GP partner in Brighton and Management in Practice event speaker, Dr Sam Hall, who has several areas of interest including women’s health and trans affirming care, shares how he believes general practice can become more LGBTQ+ inclusive.
What led you to focus on the specialisms of women’s health, trans affirming care and neurodivergence?
I’m a 52-year-old GP, but I’ve only been a GP for the past six or seven years now, prior to that I was a hospital consultant in anaesthetics and intensive care. I moved into general practice primarily because I’m a trans person myself and I had a very negative experience as a service user of the NHS. As a result of my own experience, I realised that trans healthcare was in disarray.
That was my motive for becoming a GP, essentially because it seemed like a platform from which I could start to make a difference.
One of the things I think is crucial to understand is that in terms of healthcare inequalities, a good way to address them is to have people who are, or hold, some kind of protected characteristic actually working within the health service. There’s that trope, you can’t be what you can’t see. Role models are very important, and people are flocking to our GP surgery to have trans affirming healthcare precisely because of the trans clinician working there.
But I want to develop that by teaching my colleagues how to deliver trans affirming care themselves.
What are some of the barriers that LGBTQ+ communities face when coming into primary care?
When you look at the number of trans people we think are in the population, it’s probably around 1%. But the fact that most GP surgeries won’t have – or won’t know – that anything like 1% of their patients are trans, non-binary or intersex is because of poor monitoring. Also, of course, because people don’t engage in healthcare.
The system is very binary in its nature, so for example when we use an e-consult, it asks a person to declare your gender at the start. That can be problematic.
Also, if somebody is misgendered at the first contact, they won’t come back. They won’t feel respected or heard or listened to. And healthcare won’t feel safe if a someone’s personhood isn’t acknowledged. If you feel invisible, you’re certainly not going to trust any care that’s coming from that organisation.
There are also particular issues related to the fact that if trans people have a different gender marker on their records than that which they were assigned, they might fall out of screening systems and so are more likely to experience negative health outcomes.
For example, somebody who is a trans masculine person with a male gender marker and has a cervix should automatically be invited to a cervical screening programme.
How do practice managers start to make changes within their practice to increase inclusivity?
The first step is finding out who your trans patients are so that you can look after them better and make your service inclusive.

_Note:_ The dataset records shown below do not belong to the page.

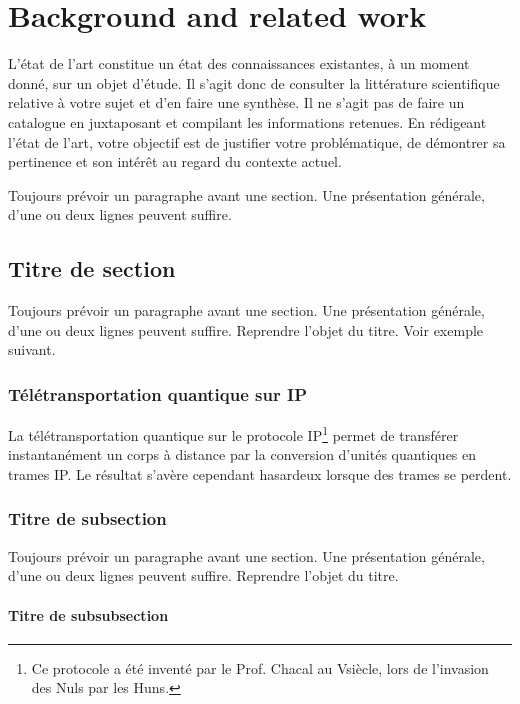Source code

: \chapter{Background and related work}
\label{chap:background}

L'état de l'art constitue un état des connaissances existantes, à un moment donné, sur un objet d'étude. Il s'agit donc de consulter la littérature scientifique relative à votre sujet et d'en faire une synthèse. Il ne s'agit pas de faire un \og catalogue \fg{} en juxtaposant et compilant les informations retenues. En rédigeant l'état de l'art, votre objectif est de justifier votre problématique, de démontrer sa pertinence et son intérêt au regard du contexte actuel.

Toujours prévoir un paragraphe avant une section. Une présentation générale, d'une ou deux lignes peuvent suffire.

\section{Titre de section}

Toujours prévoir un paragraphe avant une section. Une présentation
générale, d'une ou deux lignes peuvent suffire. Reprendre l'objet du
titre. Voir exemple suivant.

\subsection{Télétransportation quantique sur IP}

La télétransportation quantique sur le protocole IP\footnote{Ce
  protocole a été inventé par le Prof. Chacal au V\ieme siècle, lors de
  l'invasion des Nuls par les Huns.} permet de transférer
instantanément un corps à distance par la conversion d'unités
quantiques en trames IP. Le résultat s'avère cependant hasardeux
lorsque des trames se perdent.

\subsection{Titre de subsection}

Toujours prévoir un paragraphe avant une section. Une présentation
générale, d'une ou deux lignes peuvent suffire. Reprendre l'objet du
titre.


\subsubsection{Titre de subsubsection}

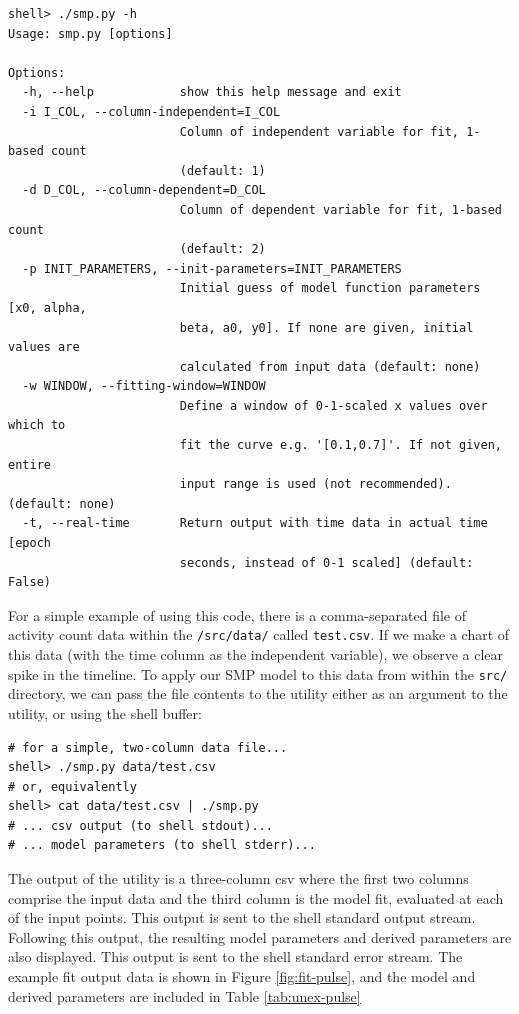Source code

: \documentclass{article}
\begin{document}
\begin{verbatim}
shell> ./smp.py -h
Usage: smp.py [options]

Options:
  -h, --help            show this help message and exit
  -i I_COL, --column-independent=I_COL
                        Column of independent variable for fit, 1-based count
                        (default: 1)
  -d D_COL, --column-dependent=D_COL
                        Column of dependent variable for fit, 1-based count
                        (default: 2)
  -p INIT_PARAMETERS, --init-parameters=INIT_PARAMETERS
                        Initial guess of model function parameters [x0, alpha,
                        beta, a0, y0]. If none are given, initial values are
                        calculated from input data (default: none)
  -w WINDOW, --fitting-window=WINDOW
                        Define a window of 0-1-scaled x values over which to
                        fit the curve e.g. '[0.1,0.7]'. If not given, entire
                        input range is used (not recommended). (default: none)
  -t, --real-time       Return output with time data in actual time [epoch
                        seconds, instead of 0-1 scaled] (default: False) 
\end{verbatim}

For a simple example of using this code, there is a comma-separated file of activity count data within the \texttt{/src/data/} called \texttt{test.csv}. If we make a chart of this data (with the time column as the independent variable), we observe a clear spike in the timeline. To apply our SMP model to this data from within the \texttt{src/} directory, we can pass the file contents to the utility either as an argument to the utility, or using the shell buffer: 

\begin{verbatim}
# for a simple, two-column data file... 
shell> ./smp.py data/test.csv 
# or, equivalently
shell> cat data/test.csv | ./smp.py 
# ... csv output (to shell stdout)...
# ... model parameters (to shell stderr)...
\end{verbatim}

The output of the utility is a three-column csv where the first two columns comprise the input data and the third column is the model fit, evaluated at each of the input points. This output is sent to the shell standard output stream. Following this output, the resulting model parameters and derived parameters are also displayed. This output is sent to the shell standard error stream. The example fit output data is shown in Figure \ref{fig:fit-pulse}, and the model and derived parameters are included in Table \ref{tab:unex-pulse}
\end{document}
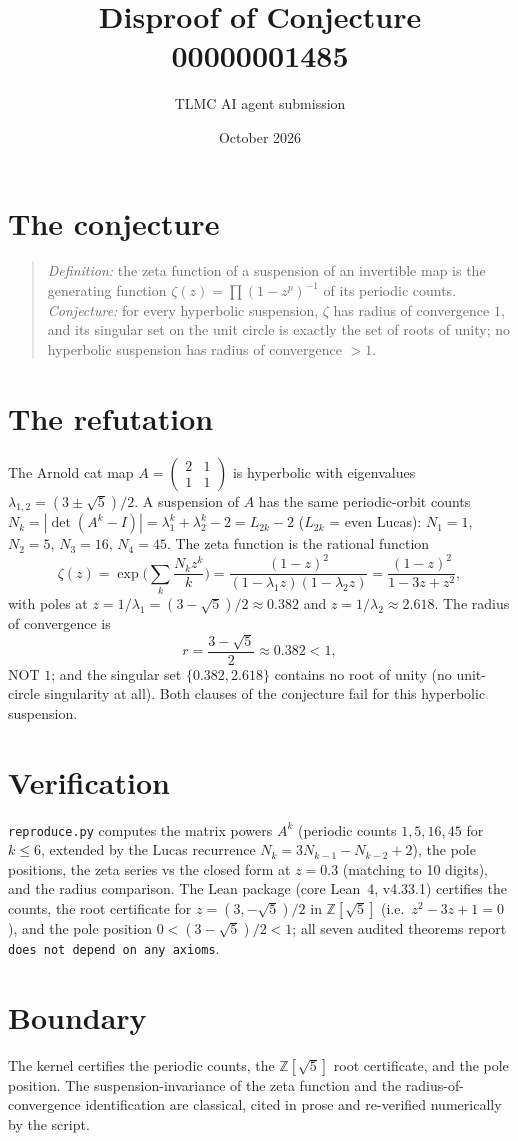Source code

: \documentclass[11pt]{article}
\title{Disproof of Conjecture 00000001485}
\author{TLMC AI agent submission}
\date{October 2026}
\begin{document}
\maketitle

\section{The conjecture}

\begin{quote}
\textit{Definition:} the zeta function of a suspension of an
invertible map is the generating function
$\zeta(z) = \prod (1 - z^p)^{-1}$ of its periodic counts.
\textit{Conjecture:} for every hyperbolic suspension, $\zeta$ has
radius of convergence $1$, and its singular set on the unit circle is
exactly the set of roots of unity; no hyperbolic suspension has
radius of convergence $> 1$.
\end{quote}

\section{The refutation}

The Arnold cat map $A = \begin{pmatrix} 2 & 1 \\ 1 & 1 \end{pmatrix}$
is hyperbolic with eigenvalues $\lambda_{1,2} = (3 \pm \sqrt{5})/2$.
A suspension of $A$ has the same periodic-orbit counts
$N_k = |\det(A^k - I)| = \lambda_1^k + \lambda_2^k - 2 = L_{2k} - 2$
($L_{2k}$ = even Lucas): $N_1 = 1$, $N_2 = 5$, $N_3 = 16$,
$N_4 = 45$.  The zeta function is the rational function
\[
\zeta(z) = \exp\Big(\sum_k \frac{N_k z^k}{k}\Big)
= \frac{(1-z)^2}{(1 - \lambda_1 z)(1 - \lambda_2 z)}
= \frac{(1-z)^2}{1 - 3z + z^2},
\]
with poles at $z = 1/\lambda_1 = (3-\sqrt5)/2 \approx 0.382$ and
$z = 1/\lambda_2 \approx 2.618$.  The radius of convergence is
\[
r = \frac{3 - \sqrt{5}}{2} \approx 0.382 < 1,
\]
NOT $1$; and the singular set $\{0.382, 2.618\}$ contains no root of
unity (no unit-circle singularity at all).  Both clauses of the
conjecture fail for this hyperbolic suspension.

\section{Verification}

\texttt{reproduce.py} computes the matrix powers $A^k$ (periodic
counts $1, 5, 16, 45$ for $k \le 6$, extended by the Lucas recurrence
$N_k = 3N_{k-1} - N_{k-2} + 2$), the pole positions, the zeta series
vs the closed form at $z = 0.3$ (matching to 10 digits), and the
radius comparison.  The Lean package (core Lean~4, v4.33.1) certifies
the counts, the root certificate for $z = (3,-\sqrt5)/2$ in
$\mathbb{Z}[\sqrt5]$ (i.e.\ $z^2 - 3z + 1 = 0$), and the pole position
$0 < (3-\sqrt5)/2 < 1$; all seven audited theorems report
\texttt{does not depend on any axioms}.

\section{Boundary}

The kernel certifies the periodic counts, the $\mathbb{Z}[\sqrt5]$
root certificate, and the pole position.  The
suspension-invariance of the zeta function and the radius-of-
convergence identification are classical, cited in prose and
re-verified numerically by the script.
\end{document}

In our practice, about 80% of our staff – whether they’re clinical or not – state their pronouns in their email signature. It’s a really simple way to demonstrate they are aware of the issues that trans people face.
Another one is using people’s chosen names and pronouns – even if record keeping doesn’t allow you to make changes. We also hang trans flags during Pride.
As a practice manager, it’s all about the visible signs, so using pronoun badges and making sure your policies and procedures are not gendered in a way that’s exclusive. It’s about raising awareness internally and putting on training for themselves and their staff about what it means to be LGBT inclusive.
We’re not a particularly sizable practice at 17,500 patients, but we’ve grown from having 40 trans, non-binary and intersex patients to nearly 500 in three years. It just shows what can happen if you open the doors in terms of access.
What’s your hope for the next couple of years in terms of creating a more LGBTQ+ inclusive general practice?
My personal hope is that we can do what’s needed, which is to be able to provide basic trans healthcare. By this I mean giving trans affirming healthcare hormones, if people need them, in primary care rather than people having to go to specialist services.
A big hole in medicine in general is attributed to gender bias and inadequate consideration of women’s bodies. So, if GPs generally don’t feel equipped to manage cis people’s [those whose gender identity and sex assigned at birth are the same] hormones, they’re certainly not going to manage trans people’s hormones. That’s why the bulk of my work is on women’s health, because it’s become obvious to me that that’s where the deficit lies.